━━━ Supplied material ━━━

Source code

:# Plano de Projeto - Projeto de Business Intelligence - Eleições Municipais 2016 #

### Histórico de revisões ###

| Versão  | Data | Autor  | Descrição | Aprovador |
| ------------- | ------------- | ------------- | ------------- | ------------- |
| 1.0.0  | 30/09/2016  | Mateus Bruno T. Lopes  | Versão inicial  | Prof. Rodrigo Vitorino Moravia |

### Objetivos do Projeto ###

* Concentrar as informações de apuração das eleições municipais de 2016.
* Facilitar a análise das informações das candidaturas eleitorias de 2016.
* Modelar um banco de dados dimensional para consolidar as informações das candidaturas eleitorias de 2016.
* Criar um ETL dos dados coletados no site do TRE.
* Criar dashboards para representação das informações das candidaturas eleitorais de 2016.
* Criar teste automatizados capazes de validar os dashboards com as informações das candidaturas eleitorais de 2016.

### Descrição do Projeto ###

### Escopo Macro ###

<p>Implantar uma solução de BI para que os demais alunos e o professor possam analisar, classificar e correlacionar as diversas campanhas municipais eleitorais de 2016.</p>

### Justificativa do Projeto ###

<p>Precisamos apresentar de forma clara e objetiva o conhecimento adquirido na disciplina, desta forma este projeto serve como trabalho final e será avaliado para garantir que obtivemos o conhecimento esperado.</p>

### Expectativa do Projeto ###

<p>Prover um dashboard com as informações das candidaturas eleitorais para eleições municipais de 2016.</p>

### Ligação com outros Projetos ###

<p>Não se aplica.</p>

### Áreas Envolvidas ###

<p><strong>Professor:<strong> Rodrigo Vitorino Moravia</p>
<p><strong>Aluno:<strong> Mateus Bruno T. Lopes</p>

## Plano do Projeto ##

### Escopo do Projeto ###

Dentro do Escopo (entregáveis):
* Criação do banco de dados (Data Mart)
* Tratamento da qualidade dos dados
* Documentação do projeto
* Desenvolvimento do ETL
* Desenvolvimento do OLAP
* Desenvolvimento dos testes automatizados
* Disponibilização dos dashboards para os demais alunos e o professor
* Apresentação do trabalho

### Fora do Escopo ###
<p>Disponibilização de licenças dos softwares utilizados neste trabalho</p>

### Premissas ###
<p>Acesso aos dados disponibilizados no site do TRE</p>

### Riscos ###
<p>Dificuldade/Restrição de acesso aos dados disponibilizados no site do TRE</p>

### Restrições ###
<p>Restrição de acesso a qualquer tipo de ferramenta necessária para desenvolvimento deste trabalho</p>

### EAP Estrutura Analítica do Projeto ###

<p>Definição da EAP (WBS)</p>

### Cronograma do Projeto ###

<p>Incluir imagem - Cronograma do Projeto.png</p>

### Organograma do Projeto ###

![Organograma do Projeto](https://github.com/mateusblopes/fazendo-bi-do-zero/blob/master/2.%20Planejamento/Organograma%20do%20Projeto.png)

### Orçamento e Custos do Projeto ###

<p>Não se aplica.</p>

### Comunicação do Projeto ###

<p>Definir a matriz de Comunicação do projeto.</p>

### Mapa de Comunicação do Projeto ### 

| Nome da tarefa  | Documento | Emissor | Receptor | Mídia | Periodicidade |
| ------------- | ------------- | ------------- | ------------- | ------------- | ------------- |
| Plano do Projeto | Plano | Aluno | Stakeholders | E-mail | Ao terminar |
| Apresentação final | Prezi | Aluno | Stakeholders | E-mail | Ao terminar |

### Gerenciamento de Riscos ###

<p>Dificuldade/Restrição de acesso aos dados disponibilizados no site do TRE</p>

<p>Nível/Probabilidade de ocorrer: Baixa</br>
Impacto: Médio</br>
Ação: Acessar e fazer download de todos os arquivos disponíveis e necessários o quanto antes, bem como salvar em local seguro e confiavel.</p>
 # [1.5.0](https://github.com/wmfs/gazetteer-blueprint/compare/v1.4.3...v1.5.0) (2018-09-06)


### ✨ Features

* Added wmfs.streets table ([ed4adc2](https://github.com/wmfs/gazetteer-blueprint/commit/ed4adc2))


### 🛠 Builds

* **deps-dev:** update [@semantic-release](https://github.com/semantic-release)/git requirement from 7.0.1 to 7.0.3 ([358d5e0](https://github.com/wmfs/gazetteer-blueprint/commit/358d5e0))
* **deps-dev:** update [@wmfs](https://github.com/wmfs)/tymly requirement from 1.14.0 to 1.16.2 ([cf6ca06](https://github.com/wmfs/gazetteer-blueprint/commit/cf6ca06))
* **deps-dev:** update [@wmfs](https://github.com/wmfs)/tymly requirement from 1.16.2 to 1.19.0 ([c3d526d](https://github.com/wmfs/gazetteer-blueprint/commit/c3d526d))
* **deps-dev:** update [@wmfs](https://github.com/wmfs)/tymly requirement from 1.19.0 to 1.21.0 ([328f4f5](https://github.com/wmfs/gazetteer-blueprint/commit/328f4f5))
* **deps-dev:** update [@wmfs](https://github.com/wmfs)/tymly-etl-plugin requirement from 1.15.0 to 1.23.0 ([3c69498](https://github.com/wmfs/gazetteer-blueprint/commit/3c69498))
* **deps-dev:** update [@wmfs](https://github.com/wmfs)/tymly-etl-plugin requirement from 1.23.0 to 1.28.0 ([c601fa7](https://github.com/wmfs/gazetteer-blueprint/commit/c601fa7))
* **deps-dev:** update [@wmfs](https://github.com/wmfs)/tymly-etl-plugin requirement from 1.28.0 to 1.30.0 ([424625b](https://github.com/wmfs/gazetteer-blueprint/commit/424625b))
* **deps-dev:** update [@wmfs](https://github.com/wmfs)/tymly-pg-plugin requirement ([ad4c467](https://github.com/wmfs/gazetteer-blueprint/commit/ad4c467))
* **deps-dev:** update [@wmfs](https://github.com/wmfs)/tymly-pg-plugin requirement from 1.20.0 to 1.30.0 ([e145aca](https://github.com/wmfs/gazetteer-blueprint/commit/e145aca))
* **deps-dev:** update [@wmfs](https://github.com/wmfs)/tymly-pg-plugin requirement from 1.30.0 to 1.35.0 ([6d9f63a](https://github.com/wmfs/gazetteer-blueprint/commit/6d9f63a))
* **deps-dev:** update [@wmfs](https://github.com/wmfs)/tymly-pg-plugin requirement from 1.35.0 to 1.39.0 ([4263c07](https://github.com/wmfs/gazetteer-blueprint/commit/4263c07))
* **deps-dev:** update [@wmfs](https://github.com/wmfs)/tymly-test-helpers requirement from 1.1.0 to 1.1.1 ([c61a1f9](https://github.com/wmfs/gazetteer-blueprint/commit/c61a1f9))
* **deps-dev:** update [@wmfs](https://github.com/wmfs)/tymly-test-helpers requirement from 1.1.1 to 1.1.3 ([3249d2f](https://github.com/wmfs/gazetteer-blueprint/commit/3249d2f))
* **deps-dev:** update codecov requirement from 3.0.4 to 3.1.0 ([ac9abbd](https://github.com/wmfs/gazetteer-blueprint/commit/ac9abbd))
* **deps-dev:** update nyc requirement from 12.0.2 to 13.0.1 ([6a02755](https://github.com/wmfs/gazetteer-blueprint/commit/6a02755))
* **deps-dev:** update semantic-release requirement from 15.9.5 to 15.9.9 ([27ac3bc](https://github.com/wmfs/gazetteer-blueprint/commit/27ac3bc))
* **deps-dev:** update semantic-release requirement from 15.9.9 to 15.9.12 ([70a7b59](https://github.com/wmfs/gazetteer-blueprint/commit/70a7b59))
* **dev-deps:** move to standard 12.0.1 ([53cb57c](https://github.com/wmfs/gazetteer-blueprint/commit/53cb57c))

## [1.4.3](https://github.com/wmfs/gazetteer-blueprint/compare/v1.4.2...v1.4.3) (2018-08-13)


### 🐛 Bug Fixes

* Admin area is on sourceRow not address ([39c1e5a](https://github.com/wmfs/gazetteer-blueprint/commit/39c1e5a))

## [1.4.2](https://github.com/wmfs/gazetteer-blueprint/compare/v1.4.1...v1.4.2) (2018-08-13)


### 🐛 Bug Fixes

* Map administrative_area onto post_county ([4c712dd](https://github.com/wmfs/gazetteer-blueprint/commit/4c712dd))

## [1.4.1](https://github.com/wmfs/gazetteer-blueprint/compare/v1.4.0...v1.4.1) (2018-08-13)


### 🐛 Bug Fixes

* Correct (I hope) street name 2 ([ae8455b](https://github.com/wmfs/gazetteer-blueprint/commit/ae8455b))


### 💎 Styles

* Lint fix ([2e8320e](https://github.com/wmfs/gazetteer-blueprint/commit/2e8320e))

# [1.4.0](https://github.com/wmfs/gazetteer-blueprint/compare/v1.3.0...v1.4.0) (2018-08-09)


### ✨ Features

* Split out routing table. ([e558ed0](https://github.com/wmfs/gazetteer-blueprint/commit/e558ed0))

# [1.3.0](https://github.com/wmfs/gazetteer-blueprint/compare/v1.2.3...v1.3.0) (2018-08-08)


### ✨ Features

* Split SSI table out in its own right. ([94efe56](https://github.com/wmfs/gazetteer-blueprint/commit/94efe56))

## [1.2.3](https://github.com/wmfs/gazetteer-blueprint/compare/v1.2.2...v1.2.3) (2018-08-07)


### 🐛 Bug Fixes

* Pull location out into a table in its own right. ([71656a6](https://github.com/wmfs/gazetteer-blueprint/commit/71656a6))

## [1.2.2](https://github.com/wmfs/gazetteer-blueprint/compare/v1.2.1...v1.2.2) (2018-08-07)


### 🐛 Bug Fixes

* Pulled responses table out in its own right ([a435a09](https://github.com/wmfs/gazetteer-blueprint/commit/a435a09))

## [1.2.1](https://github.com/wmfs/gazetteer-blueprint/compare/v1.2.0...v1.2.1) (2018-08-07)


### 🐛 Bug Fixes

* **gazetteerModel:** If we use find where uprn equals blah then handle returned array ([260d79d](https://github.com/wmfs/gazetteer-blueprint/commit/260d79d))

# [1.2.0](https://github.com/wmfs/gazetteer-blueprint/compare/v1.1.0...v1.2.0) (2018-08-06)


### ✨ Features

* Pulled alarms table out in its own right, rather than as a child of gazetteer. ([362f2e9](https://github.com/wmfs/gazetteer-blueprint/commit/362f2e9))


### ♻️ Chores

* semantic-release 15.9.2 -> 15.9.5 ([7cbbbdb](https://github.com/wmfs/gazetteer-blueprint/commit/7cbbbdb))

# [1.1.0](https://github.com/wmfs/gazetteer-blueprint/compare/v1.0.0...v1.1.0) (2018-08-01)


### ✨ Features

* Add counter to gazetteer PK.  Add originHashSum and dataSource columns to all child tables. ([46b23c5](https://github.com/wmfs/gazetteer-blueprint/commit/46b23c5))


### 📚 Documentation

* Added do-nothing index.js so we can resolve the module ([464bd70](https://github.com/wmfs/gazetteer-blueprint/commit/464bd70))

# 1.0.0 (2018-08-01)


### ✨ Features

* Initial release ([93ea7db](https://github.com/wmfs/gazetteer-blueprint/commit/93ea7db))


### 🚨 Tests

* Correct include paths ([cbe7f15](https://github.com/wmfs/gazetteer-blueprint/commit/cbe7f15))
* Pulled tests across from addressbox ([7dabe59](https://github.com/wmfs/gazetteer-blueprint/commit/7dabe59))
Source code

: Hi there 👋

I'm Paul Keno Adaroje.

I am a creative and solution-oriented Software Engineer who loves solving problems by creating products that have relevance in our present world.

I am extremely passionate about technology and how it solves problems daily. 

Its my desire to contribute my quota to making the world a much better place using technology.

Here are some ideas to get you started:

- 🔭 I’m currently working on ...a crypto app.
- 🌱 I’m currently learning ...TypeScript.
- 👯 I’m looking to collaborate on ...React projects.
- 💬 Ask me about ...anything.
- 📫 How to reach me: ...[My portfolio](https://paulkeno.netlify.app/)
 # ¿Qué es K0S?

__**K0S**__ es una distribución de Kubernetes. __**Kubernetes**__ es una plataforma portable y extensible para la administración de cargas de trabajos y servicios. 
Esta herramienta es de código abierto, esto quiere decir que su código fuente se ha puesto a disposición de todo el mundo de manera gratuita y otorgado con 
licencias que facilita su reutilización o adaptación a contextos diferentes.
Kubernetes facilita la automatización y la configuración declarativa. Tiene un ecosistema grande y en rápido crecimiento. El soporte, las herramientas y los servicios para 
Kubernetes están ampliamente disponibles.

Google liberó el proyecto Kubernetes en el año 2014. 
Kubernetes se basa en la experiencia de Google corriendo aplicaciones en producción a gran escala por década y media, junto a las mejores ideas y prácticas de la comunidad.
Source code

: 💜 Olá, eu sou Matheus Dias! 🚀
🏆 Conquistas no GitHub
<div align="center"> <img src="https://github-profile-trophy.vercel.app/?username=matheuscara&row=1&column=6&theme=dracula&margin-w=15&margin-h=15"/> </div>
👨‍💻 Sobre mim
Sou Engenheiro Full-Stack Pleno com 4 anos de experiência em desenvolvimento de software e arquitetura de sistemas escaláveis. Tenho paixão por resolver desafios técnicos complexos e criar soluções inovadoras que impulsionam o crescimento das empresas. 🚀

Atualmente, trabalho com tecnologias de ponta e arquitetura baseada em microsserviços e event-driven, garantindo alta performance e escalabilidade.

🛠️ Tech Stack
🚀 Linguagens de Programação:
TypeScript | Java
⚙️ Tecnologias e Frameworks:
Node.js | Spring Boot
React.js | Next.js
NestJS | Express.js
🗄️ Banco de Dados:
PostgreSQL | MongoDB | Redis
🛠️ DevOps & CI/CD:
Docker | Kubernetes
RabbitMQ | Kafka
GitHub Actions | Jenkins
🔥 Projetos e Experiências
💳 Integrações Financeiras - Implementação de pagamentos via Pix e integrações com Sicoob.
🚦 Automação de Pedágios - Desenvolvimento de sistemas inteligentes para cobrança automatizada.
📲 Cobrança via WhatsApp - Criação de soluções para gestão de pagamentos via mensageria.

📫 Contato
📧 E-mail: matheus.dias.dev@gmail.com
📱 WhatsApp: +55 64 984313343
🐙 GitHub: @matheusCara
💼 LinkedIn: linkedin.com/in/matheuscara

━━━

The problem - Give back, unchanged, every line from the one with "NestJS | Express.js" to the end of the entries above.

Answer to this task -
NestJS | Express.js
🗄️ Banco de Dados:
PostgreSQL | MongoDB | Redis
🛠️ DevOps & CI/CD:
Docker | Kubernetes
RabbitMQ | Kafka
GitHub Actions | Jenkins
🔥 Projetos e Experiências
💳 Integrações Financeiras - Implementação de pagamentos via Pix e integrações com Sicoob.
🚦 Automação de Pedágios - Desenvolvimento de sistemas inteligentes para cobrança automatizada.
📲 Cobrança via WhatsApp - Criação de soluções para gestão de pagamentos via mensageria.

📫 Contato
📧 E-mail: matheus.dias.dev@gmail.com
📱 WhatsApp: +55 64 984313343
🐙 GitHub: @matheusCara
💼 LinkedIn: linkedin.com/in/matheuscara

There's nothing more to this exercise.